Dataset entries

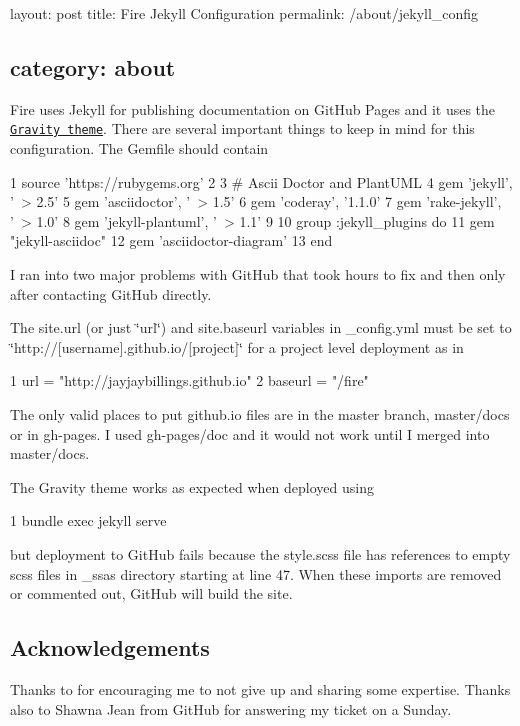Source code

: 

 layout\+: post title\+: Fire Jekyll Configuration permalink\+: /about/jekyll\+\_\+config \subsection*{category\+: about }

Fire uses Jekyll for publishing documentation on Git\+Hub Pages and it uses the \href{http://hemangsk.github.io/Gravity/}{\tt Gravity theme}. There are several important things to keep in mind for this configuration. The Gemfile should contain


\begin{DoxyCode}
1 source 'https://rubygems.org'
2 
3 # Ascii Doctor and PlantUML
4 gem 'jekyll', '~> 2.5'
5 gem 'asciidoctor', '~> 1.5'
6 gem 'coderay', '1.1.0'
7 gem 'rake-jekyll', '~> 1.0'
8 gem 'jekyll-plantuml', '~> 1.1' 
9 
10 group :jekyll\_plugins do
11   gem "jekyll-asciidoc"
12   gem 'asciidoctor-diagram' 
13 end
\end{DoxyCode}


I ran into two major problems with Git\+Hub that took hours to fix and then only after contacting Git\+Hub directly.


\begin{DoxyItemize}
\item The site.\+url (or just \char`\"{}url\char`\"{}) and site.\+baseurl variables in \+\_\+config.\+yml must be set to \char`\"{}http\+://\mbox{[}username\mbox{]}.\+github.\+io/\mbox{[}project\mbox{]}\char`\"{} for a project level deployment as in
\end{DoxyItemize}


\begin{DoxyCode}
1 url = "http://jayjaybillings.github.io"
2 baseurl = "/fire"
\end{DoxyCode}



\begin{DoxyItemize}
\item The only valid places to put github.\+io files are in the master branch, master/docs or in gh-\/pages. I used gh-\/pages/doc and it would not work until I merged into master/docs.
\end{DoxyItemize}

The Gravity theme works as expected when deployed using


\begin{DoxyCode}
1 bundle exec jekyll serve
\end{DoxyCode}


but deployment to Git\+Hub fails because the style.\+scss file has references to empty scss files in \+\_\+ssas directory starting at line 47. When these imports are removed or commented out, Git\+Hub will build the site.

\subsection*{Acknowledgements }

Thanks to  for encouraging me to not give up and sharing some expertise. Thanks also to Shawna Jean from Git\+Hub for answering my ticket on a Sunday.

DIRECTIONS:
Copy out the lines above unchanged. Skip the images.

RESULT BELOW:
Source code

: 

 layout\+: post title\+: Fire Jekyll Configuration permalink\+: /about/jekyll\+\_\+config \subsection*{category\+: about }

Fire uses Jekyll for publishing documentation on Git\+Hub Pages and it uses the \href{http://hemangsk.github.io/Gravity/}{\tt Gravity theme}. There are several important things to keep in mind for this configuration. The Gemfile should contain


\begin{DoxyCode}
1 source 'https://rubygems.org'
2 
3 # Ascii Doctor and PlantUML
4 gem 'jekyll', '~> 2.5'
5 gem 'asciidoctor', '~> 1.5'
6 gem 'coderay', '1.1.0'
7 gem 'rake-jekyll', '~> 1.0'
8 gem 'jekyll-plantuml', '~> 1.1' 
9 
10 group :jekyll\_plugins do
11   gem "jekyll-asciidoc"
12   gem 'asciidoctor-diagram' 
13 end
\end{DoxyCode}


I ran into two major problems with Git\+Hub that took hours to fix and then only after contacting Git\+Hub directly.


\begin{DoxyItemize}
\item The site.\+url (or just \char`\"{}url\char`\"{}) and site.\+baseurl variables in \+\_\+config.\+yml must be set to \char`\"{}http\+://\mbox{[}username\mbox{]}.\+github.\+io/\mbox{[}project\mbox{]}\char`\"{} for a project level deployment as in
\end{DoxyItemize}


\begin{DoxyCode}
1 url = "http://jayjaybillings.github.io"
2 baseurl = "/fire"
\end{DoxyCode}



\begin{DoxyItemize}
\item The only valid places to put github.\+io files are in the master branch, master/docs or in gh-\/pages. I used gh-\/pages/doc and it would not work until I merged into master/docs.
\end{DoxyItemize}

The Gravity theme works as expected when deployed using


\begin{DoxyCode}
1 bundle exec jekyll serve
\end{DoxyCode}


but deployment to Git\+Hub fails because the style.\+scss file has references to empty scss files in \+\_\+ssas directory starting at line 47. When these imports are removed or commented out, Git\+Hub will build the site.

\subsection*{Acknowledgements }

Thanks to  for encouraging me to not give up and sharing some expertise. Thanks also to Shawna Jean from Git\+Hub for answering my ticket on a Sunday.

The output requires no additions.